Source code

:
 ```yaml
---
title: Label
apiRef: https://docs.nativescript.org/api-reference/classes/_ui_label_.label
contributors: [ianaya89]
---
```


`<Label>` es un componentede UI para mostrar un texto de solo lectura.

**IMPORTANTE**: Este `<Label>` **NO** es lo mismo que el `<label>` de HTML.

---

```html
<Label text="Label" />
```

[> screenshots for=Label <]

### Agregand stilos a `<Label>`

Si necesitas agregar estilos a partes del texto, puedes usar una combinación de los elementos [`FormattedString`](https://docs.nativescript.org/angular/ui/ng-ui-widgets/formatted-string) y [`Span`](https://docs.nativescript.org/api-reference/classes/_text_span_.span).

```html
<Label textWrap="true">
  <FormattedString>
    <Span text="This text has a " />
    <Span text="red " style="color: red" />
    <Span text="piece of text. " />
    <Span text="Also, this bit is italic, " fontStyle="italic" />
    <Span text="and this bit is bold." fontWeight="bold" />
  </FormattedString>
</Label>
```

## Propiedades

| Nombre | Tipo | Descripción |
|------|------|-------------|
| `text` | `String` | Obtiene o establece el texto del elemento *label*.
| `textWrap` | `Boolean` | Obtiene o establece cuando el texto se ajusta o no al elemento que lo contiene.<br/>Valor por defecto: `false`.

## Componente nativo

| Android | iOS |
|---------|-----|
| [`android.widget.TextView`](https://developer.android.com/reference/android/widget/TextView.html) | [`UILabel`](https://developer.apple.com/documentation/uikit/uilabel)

◆ ◆ ◆ ◆

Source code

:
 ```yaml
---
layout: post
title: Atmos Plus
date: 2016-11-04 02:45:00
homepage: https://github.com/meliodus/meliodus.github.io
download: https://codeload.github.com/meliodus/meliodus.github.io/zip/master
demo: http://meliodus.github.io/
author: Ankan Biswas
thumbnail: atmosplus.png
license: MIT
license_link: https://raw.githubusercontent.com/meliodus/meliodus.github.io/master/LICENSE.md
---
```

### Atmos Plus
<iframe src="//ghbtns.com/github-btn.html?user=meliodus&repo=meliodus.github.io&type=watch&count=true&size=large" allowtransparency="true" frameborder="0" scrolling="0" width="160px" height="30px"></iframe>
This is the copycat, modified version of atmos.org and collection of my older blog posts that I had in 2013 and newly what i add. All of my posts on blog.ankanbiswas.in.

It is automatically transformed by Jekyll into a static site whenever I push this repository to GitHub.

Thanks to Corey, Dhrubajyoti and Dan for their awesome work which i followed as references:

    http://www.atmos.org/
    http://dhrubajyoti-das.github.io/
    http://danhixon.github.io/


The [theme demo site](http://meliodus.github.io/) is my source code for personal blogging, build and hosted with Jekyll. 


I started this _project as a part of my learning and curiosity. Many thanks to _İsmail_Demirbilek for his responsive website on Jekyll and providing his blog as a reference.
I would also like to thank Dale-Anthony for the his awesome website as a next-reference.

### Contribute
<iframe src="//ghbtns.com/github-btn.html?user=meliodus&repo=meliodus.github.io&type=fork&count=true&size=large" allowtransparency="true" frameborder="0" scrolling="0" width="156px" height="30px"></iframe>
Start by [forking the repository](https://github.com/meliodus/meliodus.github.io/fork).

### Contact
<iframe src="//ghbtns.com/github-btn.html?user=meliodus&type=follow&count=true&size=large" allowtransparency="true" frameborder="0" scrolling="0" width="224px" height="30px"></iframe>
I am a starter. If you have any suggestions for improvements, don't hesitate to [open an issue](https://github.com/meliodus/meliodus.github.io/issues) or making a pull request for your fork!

◆ ◆ ◆ ◆

*Directions*: Every line in the data that includes the word "nativescript" should be counted, and only the resulting number given.

*Response to the exercise*: 2